Organizational Structure: Think like a big company to be more effective

 

When small companies start, they are small. One maybe two people are running all the operations. They fulfill the roles like marketing, sales, production, finance, the CEO and Janitor. Then the organization starts to grow and somebody is pulled into the organization. Sometimes this is done through a formal recruiting process, sometimes the friend of a friend. That first hire has one thing in common, it is also a multi-tasker and just takes over a few of the tasks of the owner of the company. It is a multi-tasker that is not afraid to roll up the sleeves.

Larger organization grow often times in the same pattern. The person that wants to get rid of a task or responsibility just gives it to the person that came in last. When you look at many small businesses you meet very dedicated employees who wear multiple hats. Unfortunately many tasks that they fulfill might not something that they do because they are good at it, but simply do it because that is what the history dictated.

We all know that we have to align the employee strengths with the tasks that the company needs to fulfill. But How do you get from this tangled mess to an organization that is focussed on utilizing the strength of people and growing an efficient well oil machine?

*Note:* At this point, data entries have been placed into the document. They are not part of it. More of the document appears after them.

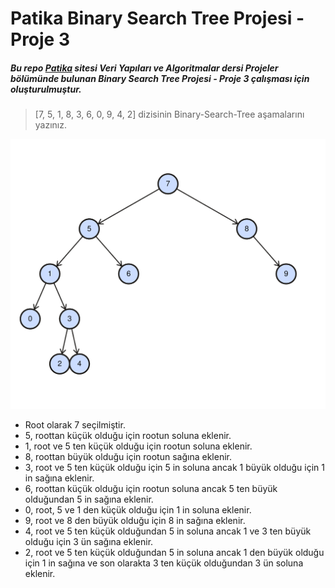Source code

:# Patika Binary Search Tree Projesi - Proje 3
##### Bu repo [Patika](http://www.patika.dev) sitesi Veri Yapıları ve Algoritmalar dersi Projeler bölümünde bulunan Binary Search Tree Projesi - Proje 3 çalışması için oluşturulmuştur.
>[7, 5, 1, 8, 3, 6, 0, 9, 4, 2] dizisinin Binary-Search-Tree aşamalarını yazınız.

![imaj](binarysearchtree.gif)

- Root olarak 7 seçilmiştir.
- 5, roottan küçük olduğu için rootun soluna eklenir.
- 1, root ve 5 ten küçük olduğu için rootun soluna eklenir.
- 8, roottan büyük olduğu için rootun sağına eklenir.
- 3, root ve 5 ten küçük olduğu için 5 in soluna ancak 1 büyük olduğu için 1 in sağına eklenir.
- 6, roottan küçük olduğu için rootun soluna ancak 5 ten büyük olduğundan 5 in sağına eklenir.
- 0, root, 5 ve 1 den küçük olduğu için 1 in soluna eklenir.
- 9, root ve 8 den büyük olduğu için 8 in sağına eklenir.
- 4, root ve 5 ten küçük olduğundan 5 in soluna ancak 1 ve 3 ten büyük olduğu için 3 ün sağına eklenir.
- 2, root ve 5 ten küçük olduğundan 5 in soluna ancak 1 den büyük olduğu için 1 in sağına ve son olarakta 3 ten küçük olduğundan 3 ün soluna eklenir.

1. Determine the tasks of the organization.

Start to write all the tasks down in one big list. We are looking for tasks like sales, delivering the services, answering the phone, bookkeeping etc. Depending on the size of your organization you can go very detailed or stay more at the big picture level. You can divide for example “delivering the service” in multiple tasks.

2. Categorize tasks

In this phase you can sort your tasks. Most small businesses can look at three four buckets.

  • Preparation
    • Everything that is being done to be able to produce a product or deliver a service, from sales to procurement
  • Manufacturing/ Producing
    • This is where you make the money, all tasks to deliver the services or to produce a product.
  • After care
    • When you do after your deliver the service or produce a product, this is handled in this bucket. Most smaller companies combine this with the Preparation bucket.
  • Support
    • In this bucket are all the tasks that an organization needs to do to run the company. Many of those tasks can be outsourced, as they either require very in depth knowledge (think CPA, legal counsel or consultants), or can do it more efficient because of the volume the company generates (think payroll, recruiting or sanitation)
    • People working in this area can most of the time easily be replaced as they don’t fulfill a core task of the business.
    • Knowledge of the task is more important than the knowledge of the organization.

3. Estimate time needed

In the third phase, you look at how much time is needed to complete each task. List the tasks that are between 30 and 40 hours. Those are full-time positions.

4. Bundle tasks

When you are now looking at your small tasks, it is time to do the hard thinking. Determine which task is so important that it needs to be done absolutely right, and which tasks can be done less than perfect. The tasks that absolutely need to be done are primary tasks. You need to decide if the task can be outsourced (most likely yes if they are in the support bucket) then outsource the tasks. If you cannot outsource the task then this is the main skill you are looking for in a person. To make the position full time you add tasks that are secondary tasks. Make sure that they are related; preventing that somebody will absolutely fail at those secondary tasks. For example, if running payroll is a secondary task and you also have a primary task for a bookkeeper, give the payroll to the bookkeeper and not to the salesperson. The salesperson is most likely not very detailed oriented, while your bookkeeper is.

When you have sorted all your tasks in a structured way. Check your organization. How many full-time slots do you have, how many people do you have and how much money can you spend on hiring people? If one of those three is not aligned, you need to go back to the drawing board. When it is aligned, you will see that creating this organization runs smoother and more efficient.

Designing an organization takes time and practise. The outcome will amaze you!